ARIA is a 128-bit block cipher (KR standard). Electronic codebook (ECB) encrypts each 16-byte block with the same key and no initialization vector: identical plaintext blocks always produce identical ciphertext blocks, so structure in the message can leak.

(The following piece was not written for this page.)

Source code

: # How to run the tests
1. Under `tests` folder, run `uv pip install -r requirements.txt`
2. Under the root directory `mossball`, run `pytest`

These helpers require block-aligned input: length must be a multiple of 16. They do not add or remove padding; callers must align payloads or use another mode (for example ARIA-CBC).

Purpose

Expose ARIA-ECB only for legacy interoperability, test vectors, or as a primitive inside a higher-level construction. Do not use ECB as the sole protection for formatted or long messages; prefer ARIA-CBC, ARIA-CTR, or an AEAD elsewhere in the stack when the protocol allows.

Rust API

  • Crate: noxtls-crypto
  • Module path (conceptual): noxtls_crypto::sym (re-exported at crate root only when the feature below is enabled)
  • Primary symbols:
    • AriaCipher
    • noxtls_aria_ecb_encrypt
    • noxtls_aria_ecb_decrypt

Functions and types:

  • AriaCipher::new(key) -> Result<AriaCipher> - Parameters: key is 16, 24, or 32 bytes (128-, 192-, or 256-bit ARIA). Behavior: expands the ARIA key schedule. Returns: AriaCipher on success, or InvalidLength for unsupported key sizes.
  • noxtls_aria_ecb_encrypt(cipher, input) -> Result<Vec<u8>> - Parameters: cipher is an initialized AriaCipher; input must be block-aligned (length multiple of 16). Behavior: ARIA-ECB encryption block by block. Returns: ciphertext Vec<u8> of the same length, or InvalidLength if misaligned.
  • noxtls_aria_ecb_decrypt(cipher, input) -> Result<Vec<u8>> - Parameters: same cipher; input is ECB ciphertext, block-aligned. Behavior: ARIA-ECB decryption. Returns: plaintext Vec<u8> of the same length, or InvalidLength if misaligned.

Feature flags and policy

noxtls_aria_ecb_encrypt and noxtls_aria_ecb_decrypt are compiled and exported only when hazardous-legacy-crypto is enabled on noxtls-crypto.

Examples

// Requires `noxtls-crypto` with feature `hazardous-legacy-crypto`.
use noxtls_crypto::{AriaCipher, noxtls_aria_ecb_decrypt, noxtls_aria_ecb_encrypt};

let key = [0x11u8; 16];
let cipher = AriaCipher::new(&key)?;
let plaintext = [0xA5u8; 16];
let ciphertext = noxtls_aria_ecb_encrypt(&cipher, &plaintext)?;
let roundtrip = noxtls_aria_ecb_decrypt(&cipher, &ciphertext)?;
assert_eq!(roundtrip, plaintext);
# Ok::<(), noxtls_core::Error>(())

Security and compatibility

ECB does not hide repeated plaintext blocks and provides no integrity. It is inappropriate for typical “encrypt a payload” use. If you enable this API, keep usage narrow and reviewed.